_PROBLEM DESCRIPTION_. Only lines holding the string "Java" are wanted; copy each one from the material.

_GIVEN INFORMATION_.
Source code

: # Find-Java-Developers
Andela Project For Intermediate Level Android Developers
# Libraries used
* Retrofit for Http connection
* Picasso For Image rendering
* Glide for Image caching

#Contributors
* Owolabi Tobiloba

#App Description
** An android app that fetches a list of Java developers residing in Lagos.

_REPLY TO THE TASK_.
: # Find-Java-Developers
** An android app that fetches a list of Java developers residing in Lagos.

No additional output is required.